• [TO DO]: Check each line of the data for "includegraphics" and select those that have it.

• [EXERCISE INPUT]:
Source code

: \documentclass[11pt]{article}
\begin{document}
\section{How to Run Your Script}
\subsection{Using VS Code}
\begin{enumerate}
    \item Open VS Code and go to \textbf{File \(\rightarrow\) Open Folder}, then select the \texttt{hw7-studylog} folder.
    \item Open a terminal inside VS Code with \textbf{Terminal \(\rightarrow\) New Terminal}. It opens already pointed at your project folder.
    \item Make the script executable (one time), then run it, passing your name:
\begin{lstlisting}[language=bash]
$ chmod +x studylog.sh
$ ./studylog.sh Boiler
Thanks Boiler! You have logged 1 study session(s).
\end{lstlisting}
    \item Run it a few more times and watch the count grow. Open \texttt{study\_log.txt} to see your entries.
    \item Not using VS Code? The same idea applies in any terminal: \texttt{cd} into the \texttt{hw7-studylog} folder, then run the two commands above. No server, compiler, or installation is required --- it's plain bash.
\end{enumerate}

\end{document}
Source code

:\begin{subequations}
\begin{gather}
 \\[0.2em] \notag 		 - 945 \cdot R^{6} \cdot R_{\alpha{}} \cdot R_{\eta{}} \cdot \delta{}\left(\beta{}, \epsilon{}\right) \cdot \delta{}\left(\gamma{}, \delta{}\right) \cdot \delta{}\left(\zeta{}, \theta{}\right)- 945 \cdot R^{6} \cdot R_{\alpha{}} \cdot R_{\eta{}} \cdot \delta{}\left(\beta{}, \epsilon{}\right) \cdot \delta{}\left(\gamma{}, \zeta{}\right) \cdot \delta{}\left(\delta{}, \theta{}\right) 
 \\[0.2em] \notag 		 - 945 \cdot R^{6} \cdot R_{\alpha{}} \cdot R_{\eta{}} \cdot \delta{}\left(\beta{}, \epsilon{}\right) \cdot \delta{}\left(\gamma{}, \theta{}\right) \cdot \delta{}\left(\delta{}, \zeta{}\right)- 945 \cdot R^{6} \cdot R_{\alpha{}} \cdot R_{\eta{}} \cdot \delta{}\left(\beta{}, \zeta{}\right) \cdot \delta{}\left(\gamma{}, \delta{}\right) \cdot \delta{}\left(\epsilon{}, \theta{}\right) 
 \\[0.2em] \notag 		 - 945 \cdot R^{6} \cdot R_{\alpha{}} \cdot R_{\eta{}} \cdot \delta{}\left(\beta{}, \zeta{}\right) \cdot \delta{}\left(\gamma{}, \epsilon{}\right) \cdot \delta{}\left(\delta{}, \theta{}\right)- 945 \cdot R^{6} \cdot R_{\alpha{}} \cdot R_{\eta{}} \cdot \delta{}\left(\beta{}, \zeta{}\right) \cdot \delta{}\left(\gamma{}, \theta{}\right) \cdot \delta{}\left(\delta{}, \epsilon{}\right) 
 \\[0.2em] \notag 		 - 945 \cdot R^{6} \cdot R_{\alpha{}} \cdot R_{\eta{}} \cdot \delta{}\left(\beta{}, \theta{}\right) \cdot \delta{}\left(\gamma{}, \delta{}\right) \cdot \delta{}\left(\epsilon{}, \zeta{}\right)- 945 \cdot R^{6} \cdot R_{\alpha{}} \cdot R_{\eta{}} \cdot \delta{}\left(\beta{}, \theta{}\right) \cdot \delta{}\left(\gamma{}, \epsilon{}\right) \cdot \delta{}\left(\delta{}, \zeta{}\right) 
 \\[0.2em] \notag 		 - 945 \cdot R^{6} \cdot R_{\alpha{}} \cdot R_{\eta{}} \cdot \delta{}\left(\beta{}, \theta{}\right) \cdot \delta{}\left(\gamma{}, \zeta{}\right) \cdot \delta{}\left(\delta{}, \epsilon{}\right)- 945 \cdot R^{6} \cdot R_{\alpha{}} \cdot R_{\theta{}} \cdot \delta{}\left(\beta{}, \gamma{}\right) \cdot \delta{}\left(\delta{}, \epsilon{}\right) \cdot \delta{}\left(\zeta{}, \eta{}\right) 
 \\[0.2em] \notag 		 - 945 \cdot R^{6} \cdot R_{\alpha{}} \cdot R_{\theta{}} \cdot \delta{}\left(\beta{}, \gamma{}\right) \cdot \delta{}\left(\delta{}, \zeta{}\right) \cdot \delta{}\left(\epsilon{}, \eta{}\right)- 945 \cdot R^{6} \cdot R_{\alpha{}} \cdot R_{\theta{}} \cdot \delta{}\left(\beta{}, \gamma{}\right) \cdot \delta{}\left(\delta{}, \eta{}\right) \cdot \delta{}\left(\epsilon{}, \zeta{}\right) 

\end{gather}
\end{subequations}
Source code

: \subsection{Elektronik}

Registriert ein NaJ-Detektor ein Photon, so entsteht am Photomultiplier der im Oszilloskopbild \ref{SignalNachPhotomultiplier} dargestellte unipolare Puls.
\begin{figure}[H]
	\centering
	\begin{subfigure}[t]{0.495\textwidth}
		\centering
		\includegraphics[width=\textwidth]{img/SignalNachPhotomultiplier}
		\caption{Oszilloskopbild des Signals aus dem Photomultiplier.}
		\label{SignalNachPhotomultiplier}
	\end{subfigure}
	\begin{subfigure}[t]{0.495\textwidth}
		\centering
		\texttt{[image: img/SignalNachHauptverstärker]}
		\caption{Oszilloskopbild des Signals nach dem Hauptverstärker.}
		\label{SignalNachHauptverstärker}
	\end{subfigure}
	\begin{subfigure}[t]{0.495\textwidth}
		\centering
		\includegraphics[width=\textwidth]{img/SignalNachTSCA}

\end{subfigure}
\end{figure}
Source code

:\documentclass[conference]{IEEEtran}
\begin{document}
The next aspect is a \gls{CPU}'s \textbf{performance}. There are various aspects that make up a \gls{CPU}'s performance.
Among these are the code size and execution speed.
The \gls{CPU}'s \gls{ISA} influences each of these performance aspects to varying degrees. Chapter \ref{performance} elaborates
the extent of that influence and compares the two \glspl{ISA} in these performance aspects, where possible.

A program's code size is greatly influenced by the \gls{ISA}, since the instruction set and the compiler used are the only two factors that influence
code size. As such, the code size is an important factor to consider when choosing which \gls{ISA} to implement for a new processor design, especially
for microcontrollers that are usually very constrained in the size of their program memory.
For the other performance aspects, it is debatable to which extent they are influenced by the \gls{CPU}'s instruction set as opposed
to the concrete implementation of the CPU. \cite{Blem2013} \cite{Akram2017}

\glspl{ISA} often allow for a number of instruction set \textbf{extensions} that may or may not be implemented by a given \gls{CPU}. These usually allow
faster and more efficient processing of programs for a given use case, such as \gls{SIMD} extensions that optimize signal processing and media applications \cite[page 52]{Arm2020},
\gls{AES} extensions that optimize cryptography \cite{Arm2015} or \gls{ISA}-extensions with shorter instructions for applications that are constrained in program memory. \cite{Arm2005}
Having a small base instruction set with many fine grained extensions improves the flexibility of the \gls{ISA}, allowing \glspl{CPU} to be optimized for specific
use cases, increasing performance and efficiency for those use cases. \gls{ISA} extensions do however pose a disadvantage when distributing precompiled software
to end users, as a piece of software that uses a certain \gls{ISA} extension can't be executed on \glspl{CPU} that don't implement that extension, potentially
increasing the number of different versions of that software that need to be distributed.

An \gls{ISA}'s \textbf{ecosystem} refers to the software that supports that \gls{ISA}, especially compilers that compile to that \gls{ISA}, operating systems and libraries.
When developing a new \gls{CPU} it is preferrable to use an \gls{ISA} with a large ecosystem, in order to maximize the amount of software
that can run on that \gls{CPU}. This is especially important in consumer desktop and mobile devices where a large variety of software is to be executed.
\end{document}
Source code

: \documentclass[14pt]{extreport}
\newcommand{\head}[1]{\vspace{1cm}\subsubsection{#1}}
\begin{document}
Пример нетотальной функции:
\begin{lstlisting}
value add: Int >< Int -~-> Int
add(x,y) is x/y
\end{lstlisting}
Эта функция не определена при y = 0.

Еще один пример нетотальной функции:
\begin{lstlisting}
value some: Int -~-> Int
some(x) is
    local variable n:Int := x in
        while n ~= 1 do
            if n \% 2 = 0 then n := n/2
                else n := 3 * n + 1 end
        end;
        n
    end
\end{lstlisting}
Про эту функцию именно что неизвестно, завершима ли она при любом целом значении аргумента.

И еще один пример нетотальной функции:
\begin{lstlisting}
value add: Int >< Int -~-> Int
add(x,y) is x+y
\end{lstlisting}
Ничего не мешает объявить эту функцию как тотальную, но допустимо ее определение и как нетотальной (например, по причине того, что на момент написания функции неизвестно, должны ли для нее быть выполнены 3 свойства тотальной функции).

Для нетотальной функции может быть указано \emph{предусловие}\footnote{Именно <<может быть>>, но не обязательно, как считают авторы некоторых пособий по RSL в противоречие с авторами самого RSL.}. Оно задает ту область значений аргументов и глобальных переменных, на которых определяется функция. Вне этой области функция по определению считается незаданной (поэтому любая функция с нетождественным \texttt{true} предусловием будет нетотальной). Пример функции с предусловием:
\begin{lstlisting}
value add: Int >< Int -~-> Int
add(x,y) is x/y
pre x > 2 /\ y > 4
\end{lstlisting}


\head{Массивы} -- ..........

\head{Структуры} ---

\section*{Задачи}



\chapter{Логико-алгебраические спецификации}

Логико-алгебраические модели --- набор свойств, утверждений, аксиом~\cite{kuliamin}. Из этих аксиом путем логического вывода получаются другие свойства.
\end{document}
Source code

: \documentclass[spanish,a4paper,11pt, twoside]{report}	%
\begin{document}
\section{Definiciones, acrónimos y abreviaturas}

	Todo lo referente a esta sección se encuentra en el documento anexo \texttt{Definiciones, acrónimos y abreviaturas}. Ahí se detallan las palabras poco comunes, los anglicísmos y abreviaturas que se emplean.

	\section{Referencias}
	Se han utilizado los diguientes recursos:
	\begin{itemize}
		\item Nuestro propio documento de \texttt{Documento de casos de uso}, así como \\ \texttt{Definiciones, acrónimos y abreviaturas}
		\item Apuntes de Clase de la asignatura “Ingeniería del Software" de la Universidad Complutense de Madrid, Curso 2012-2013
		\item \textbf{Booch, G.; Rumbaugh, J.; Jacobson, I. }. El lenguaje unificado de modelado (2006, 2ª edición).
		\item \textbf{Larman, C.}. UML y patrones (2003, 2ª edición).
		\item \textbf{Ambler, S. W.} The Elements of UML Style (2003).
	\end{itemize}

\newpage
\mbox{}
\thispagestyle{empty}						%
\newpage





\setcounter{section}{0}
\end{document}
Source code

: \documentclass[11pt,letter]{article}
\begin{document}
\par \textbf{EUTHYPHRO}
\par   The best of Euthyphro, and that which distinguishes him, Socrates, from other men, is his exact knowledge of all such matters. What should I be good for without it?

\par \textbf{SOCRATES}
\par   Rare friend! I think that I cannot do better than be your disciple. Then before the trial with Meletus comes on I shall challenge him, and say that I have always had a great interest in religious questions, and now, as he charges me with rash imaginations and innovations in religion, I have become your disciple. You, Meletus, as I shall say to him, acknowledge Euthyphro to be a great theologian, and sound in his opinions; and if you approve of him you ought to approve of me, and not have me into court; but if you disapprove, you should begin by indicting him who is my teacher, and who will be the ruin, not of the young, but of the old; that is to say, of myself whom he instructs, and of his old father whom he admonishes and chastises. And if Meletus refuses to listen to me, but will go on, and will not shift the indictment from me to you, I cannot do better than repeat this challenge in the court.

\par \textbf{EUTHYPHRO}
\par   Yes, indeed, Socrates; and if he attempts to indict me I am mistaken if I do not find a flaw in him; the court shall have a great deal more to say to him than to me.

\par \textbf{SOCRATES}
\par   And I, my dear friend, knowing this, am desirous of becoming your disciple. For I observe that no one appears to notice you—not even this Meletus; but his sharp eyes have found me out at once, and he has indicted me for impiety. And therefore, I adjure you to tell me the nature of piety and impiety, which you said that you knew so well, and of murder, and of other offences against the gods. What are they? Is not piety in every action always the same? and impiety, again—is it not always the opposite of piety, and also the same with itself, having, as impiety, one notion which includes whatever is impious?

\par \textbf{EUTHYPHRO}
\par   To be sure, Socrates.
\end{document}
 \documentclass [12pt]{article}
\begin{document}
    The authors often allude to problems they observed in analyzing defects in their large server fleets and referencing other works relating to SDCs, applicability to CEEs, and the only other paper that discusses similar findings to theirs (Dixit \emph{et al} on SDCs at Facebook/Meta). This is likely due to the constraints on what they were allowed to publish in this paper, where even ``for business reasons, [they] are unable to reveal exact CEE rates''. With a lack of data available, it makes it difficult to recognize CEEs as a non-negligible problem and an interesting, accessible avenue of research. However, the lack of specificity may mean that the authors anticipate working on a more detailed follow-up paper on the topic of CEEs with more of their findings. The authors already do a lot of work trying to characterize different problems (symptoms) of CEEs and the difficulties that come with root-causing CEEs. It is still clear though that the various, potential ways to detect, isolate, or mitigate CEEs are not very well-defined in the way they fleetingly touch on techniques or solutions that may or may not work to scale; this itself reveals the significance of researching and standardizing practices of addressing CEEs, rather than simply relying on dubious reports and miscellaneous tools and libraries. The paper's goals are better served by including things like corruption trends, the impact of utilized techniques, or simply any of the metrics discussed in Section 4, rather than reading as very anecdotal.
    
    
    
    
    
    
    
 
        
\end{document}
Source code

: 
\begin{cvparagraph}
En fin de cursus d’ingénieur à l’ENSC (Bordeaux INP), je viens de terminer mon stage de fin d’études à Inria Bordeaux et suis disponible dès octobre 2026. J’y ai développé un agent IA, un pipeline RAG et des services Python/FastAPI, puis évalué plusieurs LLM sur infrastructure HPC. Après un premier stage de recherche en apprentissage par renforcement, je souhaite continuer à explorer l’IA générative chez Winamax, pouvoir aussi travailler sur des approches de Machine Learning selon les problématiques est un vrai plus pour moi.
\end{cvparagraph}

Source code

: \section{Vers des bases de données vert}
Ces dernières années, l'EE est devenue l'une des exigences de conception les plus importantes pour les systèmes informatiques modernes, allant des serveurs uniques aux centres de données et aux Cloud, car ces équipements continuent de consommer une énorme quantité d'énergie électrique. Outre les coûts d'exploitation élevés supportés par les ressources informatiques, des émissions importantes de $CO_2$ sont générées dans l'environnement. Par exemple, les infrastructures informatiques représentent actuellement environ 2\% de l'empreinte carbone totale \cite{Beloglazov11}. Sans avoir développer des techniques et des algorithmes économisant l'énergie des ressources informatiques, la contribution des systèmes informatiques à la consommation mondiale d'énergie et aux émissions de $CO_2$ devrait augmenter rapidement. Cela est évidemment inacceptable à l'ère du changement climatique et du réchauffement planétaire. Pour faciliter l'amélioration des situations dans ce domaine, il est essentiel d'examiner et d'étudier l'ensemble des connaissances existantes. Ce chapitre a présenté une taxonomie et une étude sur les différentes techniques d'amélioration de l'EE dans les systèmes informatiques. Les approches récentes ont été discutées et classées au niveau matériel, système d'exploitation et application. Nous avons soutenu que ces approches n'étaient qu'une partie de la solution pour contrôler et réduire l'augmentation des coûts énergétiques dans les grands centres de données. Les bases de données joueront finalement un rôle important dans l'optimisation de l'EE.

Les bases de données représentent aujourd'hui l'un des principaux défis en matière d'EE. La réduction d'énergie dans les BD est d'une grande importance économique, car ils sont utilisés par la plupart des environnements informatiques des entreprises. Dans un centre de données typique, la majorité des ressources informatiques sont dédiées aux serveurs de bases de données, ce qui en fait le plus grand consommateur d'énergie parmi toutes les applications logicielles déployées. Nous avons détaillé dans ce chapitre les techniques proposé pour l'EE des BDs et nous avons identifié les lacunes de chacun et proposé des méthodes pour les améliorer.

• [ANSWER TO THIS PROBLEM]:
		\includegraphics[width=\textwidth]{img/SignalNachPhotomultiplier}
		\includegraphics[width=\textwidth]{img/SignalNachTSCA}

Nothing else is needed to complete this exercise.